Published online by Cambridge University Press: 06 January 2010
This book is a history of the living communities – plant, animal, and human – that have cohabited the rivers and offshore waters of California. It is not an altogether happy story. It features prominently the wanton destruction of some of the most valuable fisheries in the world and the immense human losses that attended it. It is a history of bitter and sometimes violent conflict among the many and diverse groups that have built livelihoods on the region's fisheries. It chronicles the repeated failure of public agencies to take effective action against the depletion of resources that, given a modicum of care, might have remained productive indefinitely. The story has value, nonetheless, for the picture it offers of the remarkable ways in which ecology, economic enterprise, and legal processes interacted to shape the course of change in an important extractive industry. The interaction among the three is the key concern of this book.
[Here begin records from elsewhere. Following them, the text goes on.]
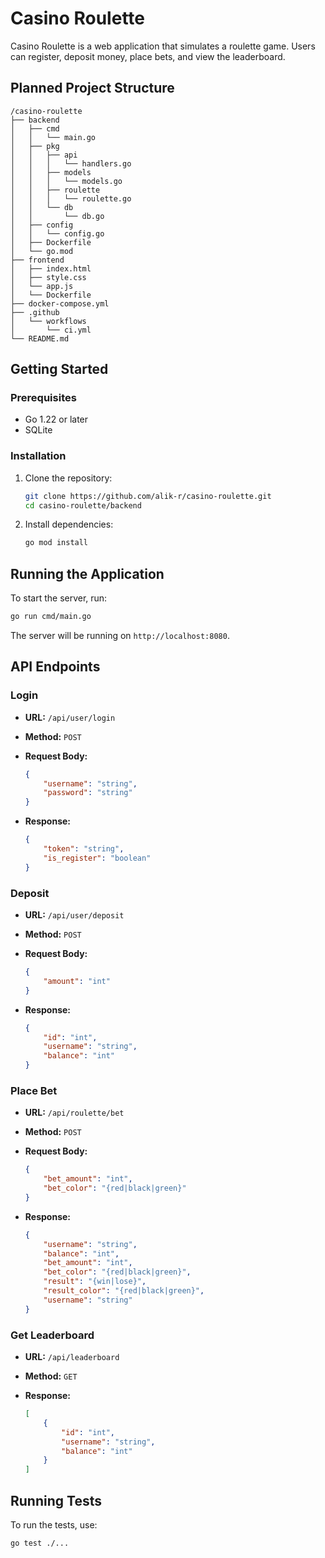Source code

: # Casino Roulette

Casino Roulette is a web application that simulates a roulette game. Users can register, deposit money, place bets, and view the leaderboard.

## Planned Project Structure
```
/casino-roulette
├── backend
│   ├── cmd
│   │   └── main.go
│   ├── pkg
│   │   ├── api
│   │   │   └── handlers.go
│   │   ├── models
│   │   │   └── models.go
│   │   ├── roulette
│   │   │   └── roulette.go
│   │   └── db
│   │       └── db.go
│   ├── config
│   │   └── config.go
│   ├── Dockerfile
│   └── go.mod
├── frontend
│   ├── index.html
│   ├── style.css
│   └── app.js
│   └── Dockerfile
├── docker-compose.yml
├── .github
│   └── workflows
│       └── ci.yml
└── README.md
```


## Getting Started

### Prerequisites

- Go 1.22 or later
- SQLite

### Installation

1. Clone the repository:

    ```sh
    git clone https://github.com/alik-r/casino-roulette.git
    cd casino-roulette/backend
    ```

2. Install dependencies:

    ```sh
    go mod install
    ```

## Running the Application

To start the server, run:

```sh
go run cmd/main.go
```

The server will be running on `http://localhost:8080`.

## API Endpoints

### Login 
- **URL:** `/api/user/login`
- **Method:** `POST`
- **Request Body:**

    ```json
    {
        "username": "string",
        "password": "string"
    }
    ```

- **Response:**

    ```json
    {
        "token": "string",
        "is_register": "boolean"
    }
    ```

### Deposit

- **URL:** `/api/user/deposit`
- **Method:** `POST`
- **Request Body:**

    ```json
    {
        "amount": "int"
    }
    ```

- **Response:**

    ```json
    {
        "id": "int",
        "username": "string",
        "balance": "int"
    }
    ```

### Place Bet

- **URL:** `/api/roulette/bet`
- **Method:** `POST`
- **Request Body:**

    ```json
    {
        "bet_amount": "int",
        "bet_color": "{red|black|green}"
    }
    ```

- **Response:**

    ```json
    {
        "username": "string",
        "balance": "int",
        "bet_amount": "int",
        "bet_color": "{red|black|green}",
        "result": "{win|lose}",
        "result_color": "{red|black|green}",
        "username": "string"
    }
    ```

### Get Leaderboard

- **URL:** `/api/leaderboard`
- **Method:** `GET`
- **Response:**

    ```json
    [
        {
            "id": "int",
            "username": "string",
            "balance": "int"
        }
    ]
    ```

## Running Tests

To run the tests, use:

```sh
go test ./...
```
Like the pieces of a watch, the elements of the story evince their full significance only in working relationship to each other.
My interest in the fisheries began during my years in graduate school at the University of California at San Diego, when for a seminar led by Professor Earl Pomeroy I studied a local community of Chinese immigrants who by chance happened to be abalone hunters. I was struck by the way in which non-Chinese fishers used what ostensibly were conservationist concerns, that is, that the immigrants' fishing methods depleted stocks on which others depended, for what clearly was the racist purpose of driving the Chinese themselves out of business by any means necessary.